Often devices allocate DMA buffers before they do
runtime pm resume. This is the case for example with v4l2
devices where buffers are allocated during 'VIDIOC_REQBUFS`
and runtime resume happens later usually during 'VIDIOC_STREAMON'.
In such cases the partial tlb flush when allocating will fail
since the iommu is runtime suspended. This will print a warning
and try to do full flush. But there is actually no need to flush
the tlb before the consumer device is turned on.
Fix the warning by skipping partial flush when allocating and instead
do full flash in runtime resume.
In order to do full flush from the resume cb, the test:
if (pm_runtime_get_if_in_use(data->dev) <= 0)
continue;
needs to be removed from the flush all func since pm_runtime_get_if_in_use
returns 0 while resuming and will skip the flush
This patchset is a combination of 4 patches already sent in a different
patchset: [1] and a warning fix from Sebastian Reichel
[1] https://lore.kernel.org/linux-devicetree/[email protected]/
changes since v1:
-----------------
* Added preparation patches to remove the unneeded 'for_each_m4u' usage
and add a spinlock to protect access to tlb control registers.
* remove the pm runtime status check as explained above.

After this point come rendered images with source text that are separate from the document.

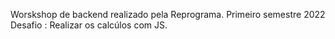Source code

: Worskshop de backend realizado pela Reprograma.
Primeiro semestre 2022
Desafio : Realizar os calcúlos com JS.
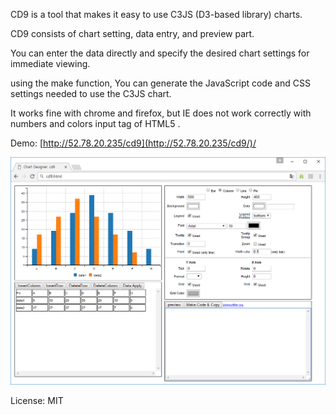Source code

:
CD9 is a tool that makes it easy to use C3JS (D3-based library) charts.

CD9 consists of chart setting, data entry, and preview part.

You can enter the data directly and specify the desired chart settings for immediate viewing.

using the make function, You can generate the JavaScript code and CSS settings needed to use the C3JS chart.

It works fine with chrome and firefox,
but IE does not work correctly with numbers and colors input tag of HTML5 .

Demo: [http://52.78.20.235/cd9](http://52.78.20.235/cd9/)/

![](https://github.com/gujc71/cd9/blob/master/cd9.png?raw=true)

License: MIT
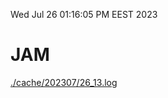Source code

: Wed Jul 26 01:16:05 PM EEST 2023
# JAM
<a href='./cache/202307/26_13.log'>./cache/202307/26_13.log</a>
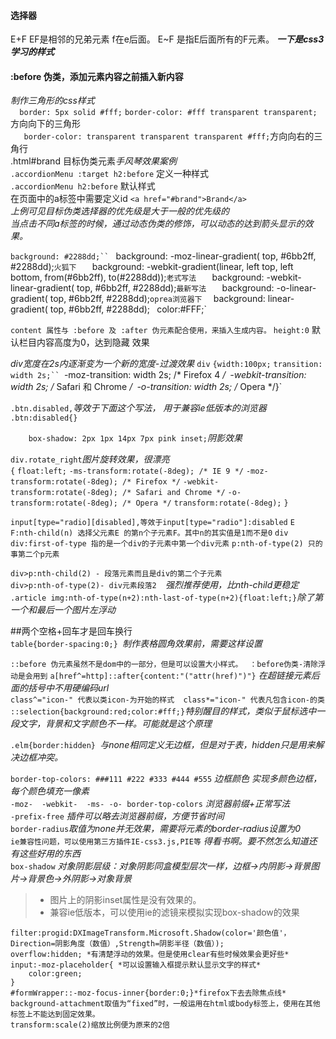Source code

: #### 选择器
E+F  EF是相邻的兄弟元素  f在e后面。
E~F  是指E后面所有的F元素。
***一下是css3学习的样式***

#### :before   伪类，添加元素内容之前插入新内容
*制作三角形的css样式*  
  `  border: 5px solid #fff;`
    `border-color: #fff transparent transparent;` 方向向下的三角形  
     `   border-color: transparent transparent transparent #fff;`方向向右的三角行  
 .html#brand 目标伪类元素*手风琴效果案例*   
 `.accordionMenu :target h2:before` 定义一种样式  
 `.accordionMenu h2:before`  默认样式   
 在页面中的a标签中需要定义id `<a href="#brand">Brand</a> `  
 *上例可见目标伪类选择器的优先级是大于一般的优先级的*  
 *当点击不同a标签的时候，通过动态伪类的修饰，可以动态的达到箭头显示的效果。*  
 
 `background: #2288dd;``
`	background: -moz-linear-gradient( top, #6bb2ff, #2288dd);`火狐下  
`	background: -webkit-gradient(linear, left top, left bottom, from(#6bb2ff), to(#2288dd));`老式写法  
`	background: -webkit-linear-gradient( top, #6bb2ff, #2288dd);`最新写法  
`	background: -o-linear-gradient( top, #6bb2ff, #2288dd);` oprea浏览器下  
`	background: linear-gradient( top, #6bb2ff, #2288dd);`
`	color:#FFF;`

`content 属性与 :before 及 :after 伪元素配合使用，来插入生成内容。`
 `height:0` 默认栏目内容高度为0，达到隐藏 效果
 
 *div宽度在2s内逐渐变为一个新的宽度-过渡效果*
  `div`
`{width:100px;`
`transition: width 2s;``
`-moz-transition: width 2s; /* Firefox 4 */`
`-webkit-transition: width 2s; /* Safari 和 Chrome */`
`-o-transition: width 2s; /* Opera */}`

`.btn.disabled,`*等效于下面这个写法， 用于兼容ie低版本的浏览器*
`.btn:disabled{}`

`    box-shadow: 2px 1px 14px 7px pink inset;`*阴影效果*

`div.rotate_right`*图片旋转效果，很漂亮*  
`{`
`float:left;`
`-ms-transform:rotate(-8deg); /* IE 9 */`
`-moz-transform:rotate(-8deg); /* Firefox */`
`-webkit-transform:rotate(-8deg); /* Safari and Chrome */`
`-o-transform:rotate(-8deg); /* Opera */`
`transform:rotate(-8deg);`
`}`

`input[type="radio][disabled],等效于input[type="radio"]:disabled`
`E F:nth-child(n) 选择父元素E 的第n个子元素F。其中n的其实值是1而不是0`
`div div:first-of-type 指的是一个div的子元素中第一个div元素`
`p:nth-of-type(2) 只的事第二个p元素`

`div>p:nth-child(2) - 段落元素而且是div的第二个子元素`  
`div>p:nth-of-type(2)- div元素段落2  `*强烈推荐使用，比nth-child更稳定*  
`.article img:nth-of-type(n+2):nth-last-of-type(n+2){float:left;}`*除了第一个和最后一个图片左浮动*

##两个空格+回车才是回车换行  
`table{border-spacing:0;} `*制作表格圆角效果前，需要这样设置*

`::before 伪元素虽然不是dom中的一部分，但是可以设置大小样式。 ` `：before伪类-清除浮动是会用到`
`a[href^=http]::after{content:"("attr(href)")"}` *在超链接元素后面的括号中不用硬编码url*  
`class^="icon-" 代表以类icon-为开始的样式  class*="icon-" 代表凡包含icon-的类`  
`::selection{background:red;color:#fff;}`*特别醒目的样式，类似于鼠标选中一段文字，背景和文字颜色不一样。可能就是这个原理*

`.elm{border:hidden} `*与none相同定义无边框，但是对于表，hidden只是用来解决边框冲突。*

`border-top-colors: ###111 #222 #333 #444 #555` *边框颜色 实现多颜色边框，每个颜色填充一像素*  
`-moz-  -webkit-  -ms- -o- border-top-colors` *浏览器前缀+正常写法*  
`-prefix-free` *插件可以略去浏览器前缀，方便节省时间*  
`border-radius`*取值为none并无效果，需要将元素的border-radius设置为0*   
`ie兼容性问题，可以使用第三方插件IE-css3.js,PIE等` *得看书啊。要不然怎么知道还有这些好用的东西*  
`box-shadow` *对象阴影层级：对象阴影同盒模型层次一样，边框->内阴影->背景图片->背景色->外阴影->对象背景*  

> + 图片上的阴影inset属性是没有效果的。  
> + 兼容ie低版本，可以使用ie的滤镜来模拟实现box-shadow的效果  

    filter:progid:DXImageTransform.Microsoft.Shadow(color='颜色值'，Direction=阴影角度（数值）,Strength=阴影半径（数值）);  
    overflow:hidden; *有清楚浮动的效果。但是使用clear有些时候效果会更好些*  
    input:-moz-placeholder{ *可以设置输入框提示默认显示文字的样式*
    	color:green;
	}  
    #formWrapper::-moz-focus-inner{border:0;}*firefox下去去除焦点线*
    background-attachment取值为“fixed”时，一般运用在html或body标签上，使用在其他标签上不能达到固定效果。  
	transform:scale(2)缩放比例便为原来的2倍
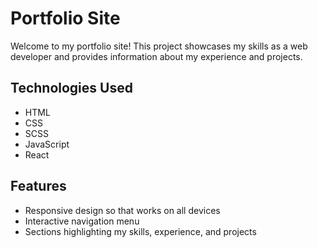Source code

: # Portfolio Site

Welcome to my portfolio site! This project showcases my skills as a web developer and provides information about my experience and projects.

## Technologies Used

- HTML
- CSS
- SCSS
- JavaScript
- React

## Features

- Responsive design so that works on all devices
- Interactive navigation menu
- Sections highlighting my skills, experience, and projects
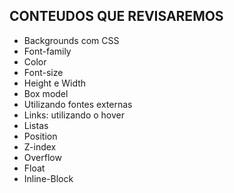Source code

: ## CONTEUDOS QUE REVISAREMOS

- Backgrounds com CSS
- Font-family
- Color
- Font-size
- Height e Width
- Box model
- Utilizando fontes externas
- Links: utilizando o hover
- Listas
- Position
- Z-index
- Overflow
- Float
- Inline-Block
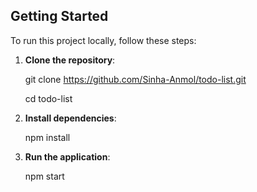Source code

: ## Getting Started

To run this project locally, follow these steps:

1. **Clone the repository**:

   git clone https://github.com/Sinha-Anmol/todo-list.git

   cd todo-list

3. **Install dependencies**:

    npm install

4. **Run the application**:

    npm start
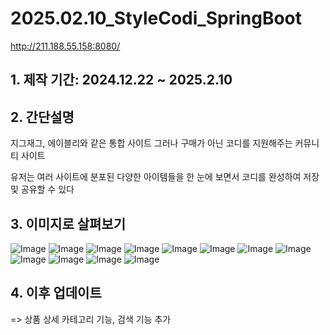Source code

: # 2025.02.10_StyleCodi_SpringBoot

http://211.188.55.158:8080/

## 1. 제작 기간: 2024.12.22 ~ 2025.2.10 
## 2. 간단설명
지그재그, 에이블리와 같은 통합 사이트
그러나 구매가 아닌 코디를 지원해주는 커뮤니티 사이트

유저는 
여러 사이트에 분포된 다양한 아이템들을
한 눈에 보면서 코디를 완성하여
저장 및 공유할 수 있다

## 3. 이미지로 살펴보기
![Image](https://github.com/user-attachments/assets/4441cec6-91ac-4394-b8b2-96fe022f6710)
![Image](https://github.com/user-attachments/assets/40c8d432-a546-4651-a99f-cd207e22f080)
![Image](https://github.com/user-attachments/assets/3f74faca-9713-4421-878d-cdbf5b38fb50)
![Image](https://github.com/user-attachments/assets/e6437a30-bc9a-4ddd-9c34-e349d5278f28)
![Image](https://github.com/user-attachments/assets/4caa3661-0b74-4986-aa2b-8973e44cf3b4)
![Image](https://github.com/user-attachments/assets/275553a8-cd81-48ea-8d86-02e317d14cce)
![Image](https://github.com/user-attachments/assets/1c55ebbd-13b6-4a03-bf32-2480d4d83a29)
![Image](https://github.com/user-attachments/assets/cc563da9-d2f3-44d8-9e86-ec7075ad83f3)
![Image](https://github.com/user-attachments/assets/c4f18b56-fbf6-482f-ad5e-63fb22a3c8c3)
![Image](https://github.com/user-attachments/assets/e5638e24-483e-4ade-bb79-cb599f21a6db)
![Image](https://github.com/user-attachments/assets/5ace26ca-059b-4a5e-9ab5-1ae463738755)
![Image](https://github.com/user-attachments/assets/80a55d15-5846-476b-a6da-d7bd21966271)

## 4. 이후 업데이트
=> 상품 상세 카테고리 기능, 검색 기능 추가



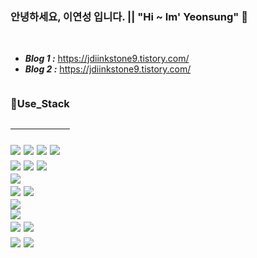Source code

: ### 안녕하세요, 이연성 입니다.  || "Hi ~ Im' Yeonsung" 👋
</br>

* **_Blog 1 :_** https://jdiinkstone9.tistory.com/
* **_Blog 2 :_** https://jdiinkstone9.tistory.com/

<!--
**JdiInkStone/JdiInkStone** is a ✨ _special_ ✨ repository because its `README.md` (this file) appears on your GitHub profile.

Here are some ideas to get you started:

- 🔭 I’m currently working on ...
- 🌱 I’m currently learning ...
- 👯 I’m looking to collaborate on ...
- 🤔 I’m looking for help with ...
- 💬 Ask me about ...
- 📫 How to reach me: ...
- 😄 Pronouns: ...
- ⚡ Fun fact: ...
-->



<div style="float:left">
 <h3>💪Use_Stack<h2>
<hr>
<!-- 
<img src="https://img.shields.io/badge/-HTML5-E34F26?style=flat&logo=HTML5&logoColor=white"/> [skill_Name],[color_Code],[icon_Name],[Icon_Color->-->
<!-- Language/ -->
<!-- HTML -->
<img src="https://img.shields.io/badge/HTML5-E34F26?logo=HTML5&logoColor=white">
<!-- css -->
<img src="https://img.shields.io/badge/CSS3-1572B6?logo=CSS3">
<!-- JS -->
<img src="https://img.shields.io/badge/Javascript-F7DF1E?logo=javascript&logoColor=white">
<!-- java -->
<img src="https://img.shields.io/badge/JAVA-F80000?logo=JAVA"> 
<br>
<!-- Tool/ -->
<!-- Eclipse -->
<img src="https://img.shields.io/badge/Eclipse-2C2255?logo=eclipseide&logoColor=white">
<!-- JSP -->
<img src="https://img.shields.io/badge/JSP-F80000?logo=JSP">
<!-- Spring Boot -->
<img src="https://img.shields.io/badge/Spring boot-36DB33F?logo=Spring&logoColor=white">
<br>
<!-- ORM/-->
<!-- mybatis -->
<img src="https://img.shields.io/badge/Mybaits-black?logo="> 
<br>
<!-- Lib/-->
<!-- bootstarp -->
<img src="https://img.shields.io/badge/Bootstarp-black?logo="> 
<!-- thymeleaf -->
<img src="https://img.shields.io/badge/thymeleaf-005F0F?logo=thymeleaf&logoColor=white"> 
<br>
<!-- Plugin/ -->
<!-- Dbeaver -->
<img src="https://img.shields.io/badge/DBeaver-black?logo=thymeleaf&logoColor=white"> 
<br>
<!-- Tool/ -->
<!-- Maven --> 
<img src="https://img.shields.io/badge/Maven-3C71A36?logo=apachemaven&logoColor=white"> 
<Br>
<!-- DBMS/ -->
<!-- Oralce -->
<img src="https://img.shields.io/badge/Oracle-F80000?logo=Oracle"> 
<!-- maria DB  == RDBMS--RDBMS 는 Temp ? 라 기존의 DBMS 는 아니라고함 --> 
<img src="https://img.shields.io/badge/Mariadb-003545?logo=mariadb"> 
<br>
<!-- Tool/ -->
<img src="https://img.shields.io/badge/GitHub-181717?logo=github&logoColor=white"> 
<img src="https://img.shields.io/badge/SourceTree-0052CC?logo=sourcetree&logoColor=white"> 

</div>

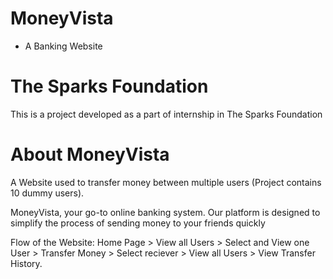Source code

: # MoneyVista
- A Banking Website
# The Sparks Foundation
This is a project developed as a part of internship in The Sparks Foundation
# About MoneyVista
A Website used to transfer money between multiple users (Project contains 10 dummy users).

MoneyVista, your go-to online banking system. Our platform is designed to simplify the process of sending money to your friends quickly

Flow of the Website: Home Page > View all Users > Select and View one User > Transfer Money > Select reciever > View all Users > View Transfer History.

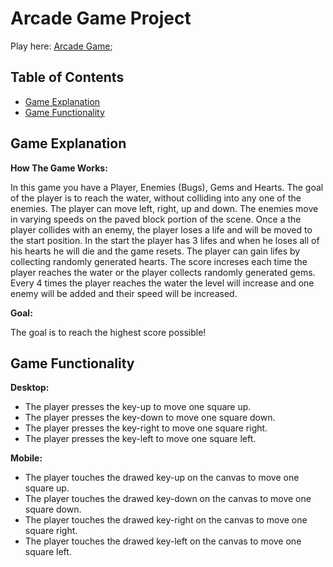 # Arcade Game Project

Play here: [Arcade Game](https://arcade-game-for-everyone.appspot.com/);

## Table of Contents

* [Game Explanation](#game-explanation)
* [Game Functionality](#game-functionality)

## Game Explanation

**How The Game Works:**

In this game you have a Player, Enemies (Bugs), Gems and Hearts. The goal of the player is to reach the water, without colliding into any one of the enemies. The player can move left, right, up and down. The enemies move in varying speeds on the paved block portion of the scene. Once a the player collides with an enemy, the player loses a life and will be moved to the start position. In the start the player has 3 lifes and when he loses all of his hearts he will die and the game resets. The player can gain lifes by collecting randomly generated hearts. The score increses each time the player reaches the water or the player collects randomly generated gems. Every 4 times the player reaches the water the level will increase and one enemy will be added and their speed will be increased.

**Goal:**

The goal is to reach the highest score possible!

## Game Functionality

**Desktop:**

* The player presses the key-up to move one square up.
* The player presses the key-down to move one square down.
* The player presses the key-right to move one square right.
* The player presses the key-left to move one square left.

**Mobile:**

* The player touches the drawed key-up on the canvas to move one square up.
* The player touches the drawed key-down on the canvas to move one square down.
* The player touches the drawed key-right on the canvas to move one square right.
* The player touches the drawed key-left on the canvas to move one square left.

* refactor commit logs and inline doc
* move the call to full flush to the bottom of the resume cb after all registers are updated.
Sebastian Reichel (1):
iommu/mediatek: Always check runtime PM status in tlb flush range
callback
Yong Wu (4):
iommu/mediatek: Remove for_each_m4u in tlb_sync_all
iommu/mediatek: Remove the power status checking in tlb flush all
iommu/mediatek: Add tlb_lock in tlb_flush_all
iommu/mediatek: Always tlb_flush_all when each PM resume
drivers/iommu/mtk_iommu.c | 42 ++++++++++++++++++++-------------------
1 file changed, 22 insertions(+), 20 deletions(-)
--
2.17.1
From: Yong Wu <[email protected]>
The tlb_sync_all is called from these three functions:
a) flush_iotlb_all: it will be called for each a iommu HW.
b) tlb_flush_range_sync: it already has for_each_m4u.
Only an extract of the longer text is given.